§ WHAT NEEDS TO BE DONE:
Where the material below has a line containing "Aim: Mouse\", start repeating exactly, and keep going through the line containing "Aim at zombies", with no other lines.

§ DATASET EXCERPTS:
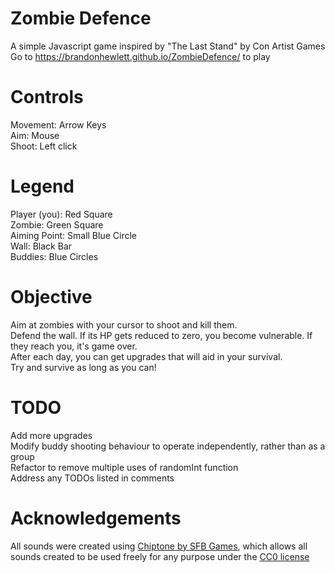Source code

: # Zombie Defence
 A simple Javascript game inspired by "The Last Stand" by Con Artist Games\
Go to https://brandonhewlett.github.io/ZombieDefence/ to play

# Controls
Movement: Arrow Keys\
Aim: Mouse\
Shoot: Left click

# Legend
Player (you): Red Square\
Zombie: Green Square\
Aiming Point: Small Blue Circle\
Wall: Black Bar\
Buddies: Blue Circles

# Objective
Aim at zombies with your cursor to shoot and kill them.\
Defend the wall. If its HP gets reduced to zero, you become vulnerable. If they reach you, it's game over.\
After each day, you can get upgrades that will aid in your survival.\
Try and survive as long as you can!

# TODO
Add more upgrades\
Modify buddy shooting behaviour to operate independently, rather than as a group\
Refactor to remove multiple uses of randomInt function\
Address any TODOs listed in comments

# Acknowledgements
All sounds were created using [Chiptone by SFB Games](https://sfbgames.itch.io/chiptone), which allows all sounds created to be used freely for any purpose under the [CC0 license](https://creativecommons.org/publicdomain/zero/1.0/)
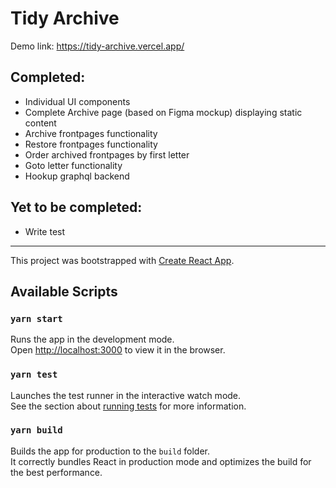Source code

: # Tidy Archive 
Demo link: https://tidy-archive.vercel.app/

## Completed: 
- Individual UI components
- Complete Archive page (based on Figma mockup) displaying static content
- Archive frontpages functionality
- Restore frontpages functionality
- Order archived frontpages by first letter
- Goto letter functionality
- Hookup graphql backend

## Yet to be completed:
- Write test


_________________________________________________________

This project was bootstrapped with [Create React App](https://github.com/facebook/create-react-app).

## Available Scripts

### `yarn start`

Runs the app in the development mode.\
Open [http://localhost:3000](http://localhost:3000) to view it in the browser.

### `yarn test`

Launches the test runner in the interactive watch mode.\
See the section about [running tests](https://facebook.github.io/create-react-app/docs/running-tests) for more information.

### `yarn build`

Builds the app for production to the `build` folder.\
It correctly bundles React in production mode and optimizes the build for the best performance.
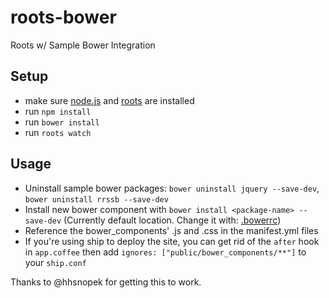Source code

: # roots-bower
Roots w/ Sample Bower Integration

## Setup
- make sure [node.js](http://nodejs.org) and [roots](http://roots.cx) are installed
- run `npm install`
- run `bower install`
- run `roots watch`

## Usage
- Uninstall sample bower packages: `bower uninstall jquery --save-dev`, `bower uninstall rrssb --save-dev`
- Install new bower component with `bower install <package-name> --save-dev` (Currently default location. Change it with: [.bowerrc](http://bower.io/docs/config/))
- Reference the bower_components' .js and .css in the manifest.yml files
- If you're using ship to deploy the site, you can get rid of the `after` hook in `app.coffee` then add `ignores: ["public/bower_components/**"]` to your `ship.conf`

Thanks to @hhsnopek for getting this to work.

---

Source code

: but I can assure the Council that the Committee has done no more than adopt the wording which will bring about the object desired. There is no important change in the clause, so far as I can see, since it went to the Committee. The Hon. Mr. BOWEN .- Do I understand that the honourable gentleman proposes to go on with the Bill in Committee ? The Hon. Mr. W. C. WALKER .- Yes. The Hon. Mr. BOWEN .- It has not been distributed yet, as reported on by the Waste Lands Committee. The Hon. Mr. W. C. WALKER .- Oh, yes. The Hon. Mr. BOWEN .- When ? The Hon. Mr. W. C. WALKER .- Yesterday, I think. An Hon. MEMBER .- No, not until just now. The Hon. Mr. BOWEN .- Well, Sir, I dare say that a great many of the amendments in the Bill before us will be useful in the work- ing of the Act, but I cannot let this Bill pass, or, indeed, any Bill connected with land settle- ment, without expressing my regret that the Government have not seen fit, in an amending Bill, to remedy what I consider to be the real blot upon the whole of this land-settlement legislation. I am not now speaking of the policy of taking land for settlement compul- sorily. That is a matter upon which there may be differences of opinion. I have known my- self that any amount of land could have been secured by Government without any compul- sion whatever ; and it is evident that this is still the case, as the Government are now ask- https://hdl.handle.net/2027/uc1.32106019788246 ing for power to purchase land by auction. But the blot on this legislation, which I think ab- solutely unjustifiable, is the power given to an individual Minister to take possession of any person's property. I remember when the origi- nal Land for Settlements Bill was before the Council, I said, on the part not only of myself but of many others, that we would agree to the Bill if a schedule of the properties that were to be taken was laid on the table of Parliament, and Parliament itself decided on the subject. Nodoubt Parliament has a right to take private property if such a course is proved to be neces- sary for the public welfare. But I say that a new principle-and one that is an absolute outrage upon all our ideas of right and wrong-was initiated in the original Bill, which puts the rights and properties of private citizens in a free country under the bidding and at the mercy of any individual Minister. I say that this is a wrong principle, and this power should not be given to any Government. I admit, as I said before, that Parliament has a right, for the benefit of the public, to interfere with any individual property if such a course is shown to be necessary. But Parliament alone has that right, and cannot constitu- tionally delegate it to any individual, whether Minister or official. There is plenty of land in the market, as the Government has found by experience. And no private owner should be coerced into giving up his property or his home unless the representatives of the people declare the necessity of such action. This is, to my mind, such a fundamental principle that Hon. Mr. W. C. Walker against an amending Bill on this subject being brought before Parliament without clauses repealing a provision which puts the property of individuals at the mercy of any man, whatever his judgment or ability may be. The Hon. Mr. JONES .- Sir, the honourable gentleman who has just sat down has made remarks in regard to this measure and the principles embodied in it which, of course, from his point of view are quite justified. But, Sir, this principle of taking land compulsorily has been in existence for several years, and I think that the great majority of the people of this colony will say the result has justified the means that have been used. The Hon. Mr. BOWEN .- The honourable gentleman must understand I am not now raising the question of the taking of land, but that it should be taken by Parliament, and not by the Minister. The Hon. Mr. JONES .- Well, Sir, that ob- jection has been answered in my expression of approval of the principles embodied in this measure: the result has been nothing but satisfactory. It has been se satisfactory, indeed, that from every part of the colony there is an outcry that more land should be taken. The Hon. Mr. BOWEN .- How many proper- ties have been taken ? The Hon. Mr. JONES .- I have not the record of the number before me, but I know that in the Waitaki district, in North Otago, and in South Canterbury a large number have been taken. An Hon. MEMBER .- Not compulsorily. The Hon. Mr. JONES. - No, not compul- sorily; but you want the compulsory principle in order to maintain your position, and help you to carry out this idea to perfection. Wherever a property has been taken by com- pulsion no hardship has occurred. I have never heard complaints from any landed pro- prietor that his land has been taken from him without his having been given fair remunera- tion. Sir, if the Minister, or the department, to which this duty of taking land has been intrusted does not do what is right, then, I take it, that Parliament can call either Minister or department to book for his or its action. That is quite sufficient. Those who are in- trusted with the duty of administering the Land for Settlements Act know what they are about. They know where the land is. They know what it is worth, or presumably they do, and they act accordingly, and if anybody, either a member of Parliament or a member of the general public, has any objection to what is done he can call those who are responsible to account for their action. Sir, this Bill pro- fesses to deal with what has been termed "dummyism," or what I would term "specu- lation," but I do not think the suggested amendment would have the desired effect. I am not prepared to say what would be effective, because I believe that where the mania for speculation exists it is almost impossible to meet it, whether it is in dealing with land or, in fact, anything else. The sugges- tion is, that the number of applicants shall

§ ANSWER TO THIS TASK:
Aim: Mouse\
Shoot: Left click

# Legend
Player (you): Red Square\
Zombie: Green Square\
Aiming Point: Small Blue Circle\
Wall: Black Bar\
Buddies: Blue Circles

# Objective
Aim at zombies with your cursor to shoot and kill them.\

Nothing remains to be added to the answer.